In the beginning, e.g., with the ENIAC, people programmed in 1s and 0s. The initial tedium was avoided by the invention of assembly language programming. The primitives that the programmers dealt with included registers, memory and i/o in the form of tapes and disks.
Subsequently, there were several high level programming languages invented, stack machines supported block structured languages. For a very long time, the stack machine seemed sufficient, and even the concept of classes were implemented on top of the stack machines. The primary commercial successes in this arena are C/C++ and Java and their variants.
In this conference, the primary message appears to be that the communication content, in Google Wave, is modeled as hosted XML documents, and the primitives that a programmer uses within a browser are the ones that manipulate the document object model (DOM); and, there are several new primitives, i.e., tags like canvas, video, audio, etc., built natively into HTML 5. (A good introduction to the model methods is available at HTML DOM Primitives and XML DOM Primitives). Thus, while the stack machine continues its reign, additional functionality is being expected of the platform in terms of the DOMs.
To promote concurrency in applications, the concept of Web Workers is available in HTML 5.

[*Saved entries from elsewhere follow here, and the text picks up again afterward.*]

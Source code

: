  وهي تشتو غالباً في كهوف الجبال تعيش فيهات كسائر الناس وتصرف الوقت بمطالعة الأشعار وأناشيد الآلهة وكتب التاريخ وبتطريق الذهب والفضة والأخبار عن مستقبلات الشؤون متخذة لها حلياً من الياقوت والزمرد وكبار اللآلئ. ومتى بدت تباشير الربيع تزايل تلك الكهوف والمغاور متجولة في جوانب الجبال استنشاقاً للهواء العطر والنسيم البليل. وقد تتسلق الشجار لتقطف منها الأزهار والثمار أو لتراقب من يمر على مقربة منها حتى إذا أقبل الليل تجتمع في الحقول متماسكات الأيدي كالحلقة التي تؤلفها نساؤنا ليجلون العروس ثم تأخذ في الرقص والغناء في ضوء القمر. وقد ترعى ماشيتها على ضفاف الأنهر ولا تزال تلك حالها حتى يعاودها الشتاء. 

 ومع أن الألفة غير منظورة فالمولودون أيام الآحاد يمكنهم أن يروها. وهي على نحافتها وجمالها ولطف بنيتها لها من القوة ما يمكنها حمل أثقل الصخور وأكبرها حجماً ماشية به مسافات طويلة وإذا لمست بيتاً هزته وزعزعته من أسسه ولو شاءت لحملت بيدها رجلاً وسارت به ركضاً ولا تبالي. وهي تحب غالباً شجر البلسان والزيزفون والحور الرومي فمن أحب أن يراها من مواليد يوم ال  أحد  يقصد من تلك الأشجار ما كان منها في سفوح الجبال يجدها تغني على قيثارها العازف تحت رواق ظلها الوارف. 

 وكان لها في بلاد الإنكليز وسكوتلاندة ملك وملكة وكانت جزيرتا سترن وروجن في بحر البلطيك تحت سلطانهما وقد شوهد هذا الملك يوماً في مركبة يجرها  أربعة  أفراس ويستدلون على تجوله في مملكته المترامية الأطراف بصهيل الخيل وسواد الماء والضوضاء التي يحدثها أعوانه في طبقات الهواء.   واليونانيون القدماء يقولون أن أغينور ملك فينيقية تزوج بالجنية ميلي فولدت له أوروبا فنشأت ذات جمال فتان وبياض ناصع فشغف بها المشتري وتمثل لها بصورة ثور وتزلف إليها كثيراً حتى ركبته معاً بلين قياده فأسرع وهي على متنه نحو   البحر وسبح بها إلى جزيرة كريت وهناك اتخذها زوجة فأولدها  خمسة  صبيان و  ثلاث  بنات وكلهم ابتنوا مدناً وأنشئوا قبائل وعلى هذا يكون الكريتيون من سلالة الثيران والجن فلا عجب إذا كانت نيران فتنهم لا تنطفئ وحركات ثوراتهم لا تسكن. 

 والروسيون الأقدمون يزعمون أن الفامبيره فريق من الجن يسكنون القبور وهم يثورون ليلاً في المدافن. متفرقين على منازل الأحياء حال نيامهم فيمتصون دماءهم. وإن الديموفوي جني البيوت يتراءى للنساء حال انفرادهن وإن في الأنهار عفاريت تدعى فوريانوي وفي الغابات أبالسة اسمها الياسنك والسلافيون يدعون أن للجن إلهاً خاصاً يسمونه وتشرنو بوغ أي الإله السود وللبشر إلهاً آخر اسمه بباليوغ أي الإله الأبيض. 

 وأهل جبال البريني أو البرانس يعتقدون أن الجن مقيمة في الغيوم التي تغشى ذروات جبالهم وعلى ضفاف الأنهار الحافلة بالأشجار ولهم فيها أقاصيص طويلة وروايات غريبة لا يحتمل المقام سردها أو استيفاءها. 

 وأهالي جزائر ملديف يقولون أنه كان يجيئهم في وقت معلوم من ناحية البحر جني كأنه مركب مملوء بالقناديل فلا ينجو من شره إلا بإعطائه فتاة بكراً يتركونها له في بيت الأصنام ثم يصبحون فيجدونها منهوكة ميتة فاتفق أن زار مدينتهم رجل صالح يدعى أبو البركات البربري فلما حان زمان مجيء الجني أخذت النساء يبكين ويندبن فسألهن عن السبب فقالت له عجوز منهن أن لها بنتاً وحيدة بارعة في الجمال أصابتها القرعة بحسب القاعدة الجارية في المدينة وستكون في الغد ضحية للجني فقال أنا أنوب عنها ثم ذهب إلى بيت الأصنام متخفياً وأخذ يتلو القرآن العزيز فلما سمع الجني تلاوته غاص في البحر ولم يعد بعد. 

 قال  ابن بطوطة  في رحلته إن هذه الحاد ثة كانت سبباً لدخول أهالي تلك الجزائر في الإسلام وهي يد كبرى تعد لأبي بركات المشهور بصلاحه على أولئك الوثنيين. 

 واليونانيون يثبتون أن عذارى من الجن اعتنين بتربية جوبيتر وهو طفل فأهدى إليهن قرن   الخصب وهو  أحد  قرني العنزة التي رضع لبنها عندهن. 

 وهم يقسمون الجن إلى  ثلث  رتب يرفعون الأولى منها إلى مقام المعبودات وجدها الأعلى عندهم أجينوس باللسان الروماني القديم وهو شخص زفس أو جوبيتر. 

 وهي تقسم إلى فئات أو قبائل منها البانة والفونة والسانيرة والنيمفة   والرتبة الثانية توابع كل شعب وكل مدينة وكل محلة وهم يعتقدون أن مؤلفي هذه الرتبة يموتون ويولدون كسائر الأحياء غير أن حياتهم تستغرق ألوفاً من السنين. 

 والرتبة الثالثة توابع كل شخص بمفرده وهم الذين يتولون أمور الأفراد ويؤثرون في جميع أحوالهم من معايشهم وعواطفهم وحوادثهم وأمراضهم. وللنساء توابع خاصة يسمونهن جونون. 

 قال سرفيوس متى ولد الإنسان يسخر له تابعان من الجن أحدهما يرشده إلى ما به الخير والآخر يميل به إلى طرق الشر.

What happened in the last 50 or so years? Now, the basic computational platform (within a browser) is one that supports very granular manipulation of pieces of communication that is relevant among human beings (and computers), rather than registers, stack, etc. This is good; it is easy to see progress.
Now, in the future, why would anyone want to build non-browser applications? Particularly since JavaScript engines seem to be gathering better performance all the time? Chrome's V8 JavaScript engine is available as open source. (There is a separate web page (v4) to assess V8's performance of a browser on your computer).